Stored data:
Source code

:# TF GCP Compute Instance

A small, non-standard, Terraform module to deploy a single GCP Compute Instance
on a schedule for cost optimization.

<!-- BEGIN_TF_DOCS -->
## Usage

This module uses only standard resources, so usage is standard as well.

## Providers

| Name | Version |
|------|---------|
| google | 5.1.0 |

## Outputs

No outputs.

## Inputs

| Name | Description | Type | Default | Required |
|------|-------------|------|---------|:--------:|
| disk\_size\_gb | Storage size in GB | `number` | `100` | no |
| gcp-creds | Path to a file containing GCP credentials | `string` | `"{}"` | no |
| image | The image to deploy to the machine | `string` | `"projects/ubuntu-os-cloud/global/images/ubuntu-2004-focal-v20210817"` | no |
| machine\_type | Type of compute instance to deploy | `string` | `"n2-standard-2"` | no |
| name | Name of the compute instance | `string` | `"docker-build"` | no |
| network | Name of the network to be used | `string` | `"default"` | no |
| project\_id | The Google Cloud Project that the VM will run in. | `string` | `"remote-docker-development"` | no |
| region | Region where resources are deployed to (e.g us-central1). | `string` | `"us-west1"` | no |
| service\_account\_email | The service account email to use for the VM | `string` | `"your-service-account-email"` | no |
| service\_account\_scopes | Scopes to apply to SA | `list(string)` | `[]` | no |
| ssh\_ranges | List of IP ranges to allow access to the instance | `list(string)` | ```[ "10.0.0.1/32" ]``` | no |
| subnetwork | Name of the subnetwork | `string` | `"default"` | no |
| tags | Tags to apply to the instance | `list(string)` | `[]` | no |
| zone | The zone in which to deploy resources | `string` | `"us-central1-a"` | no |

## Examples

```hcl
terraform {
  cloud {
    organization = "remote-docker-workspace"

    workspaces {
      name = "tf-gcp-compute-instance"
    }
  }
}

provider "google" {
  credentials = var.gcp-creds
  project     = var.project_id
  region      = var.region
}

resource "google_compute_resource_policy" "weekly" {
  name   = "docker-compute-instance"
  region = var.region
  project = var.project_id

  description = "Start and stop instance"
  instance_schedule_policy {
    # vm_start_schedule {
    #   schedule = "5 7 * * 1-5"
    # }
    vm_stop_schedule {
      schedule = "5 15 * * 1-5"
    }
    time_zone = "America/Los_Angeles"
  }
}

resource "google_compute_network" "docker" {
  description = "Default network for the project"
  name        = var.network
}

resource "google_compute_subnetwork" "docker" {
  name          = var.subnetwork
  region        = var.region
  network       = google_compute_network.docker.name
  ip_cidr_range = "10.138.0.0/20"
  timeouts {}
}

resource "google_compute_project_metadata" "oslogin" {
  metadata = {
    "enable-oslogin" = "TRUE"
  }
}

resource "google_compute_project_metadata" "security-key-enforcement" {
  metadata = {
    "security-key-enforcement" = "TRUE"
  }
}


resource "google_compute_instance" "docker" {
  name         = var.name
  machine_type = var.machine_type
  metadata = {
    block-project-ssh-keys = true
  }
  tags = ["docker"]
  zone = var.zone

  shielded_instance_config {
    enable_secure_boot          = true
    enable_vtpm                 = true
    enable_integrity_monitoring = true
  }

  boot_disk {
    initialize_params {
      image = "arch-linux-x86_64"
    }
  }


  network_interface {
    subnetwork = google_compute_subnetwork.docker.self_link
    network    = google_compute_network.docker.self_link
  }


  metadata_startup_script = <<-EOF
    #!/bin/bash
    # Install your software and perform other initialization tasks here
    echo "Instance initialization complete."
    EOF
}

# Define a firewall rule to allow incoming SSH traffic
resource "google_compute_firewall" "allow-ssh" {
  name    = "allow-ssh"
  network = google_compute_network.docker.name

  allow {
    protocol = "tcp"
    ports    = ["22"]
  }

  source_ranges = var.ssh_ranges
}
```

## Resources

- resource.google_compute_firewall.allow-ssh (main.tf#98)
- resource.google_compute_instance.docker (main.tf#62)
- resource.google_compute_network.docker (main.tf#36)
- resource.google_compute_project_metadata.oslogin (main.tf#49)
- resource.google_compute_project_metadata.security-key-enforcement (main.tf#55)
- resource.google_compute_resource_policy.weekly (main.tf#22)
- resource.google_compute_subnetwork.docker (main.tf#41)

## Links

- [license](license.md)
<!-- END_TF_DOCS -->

What to do =>
The answer is the lines above between the line holding "service\_account\_email | The" and the line holding "tags | Tags", inclusive, each written out exactly, and no others.

Task result =>
| service\_account\_email | The service account email to use for the VM | `string` | `"your-service-account-email"` | no |
| service\_account\_scopes | Scopes to apply to SA | `list(string)` | `[]` | no |
| ssh\_ranges | List of IP ranges to allow access to the instance | `list(string)` | ```[ "10.0.0.1/32" ]``` | no |
| subnetwork | Name of the subnetwork | `string` | `"default"` | no |
| tags | Tags to apply to the instance | `list(string)` | `[]` | no |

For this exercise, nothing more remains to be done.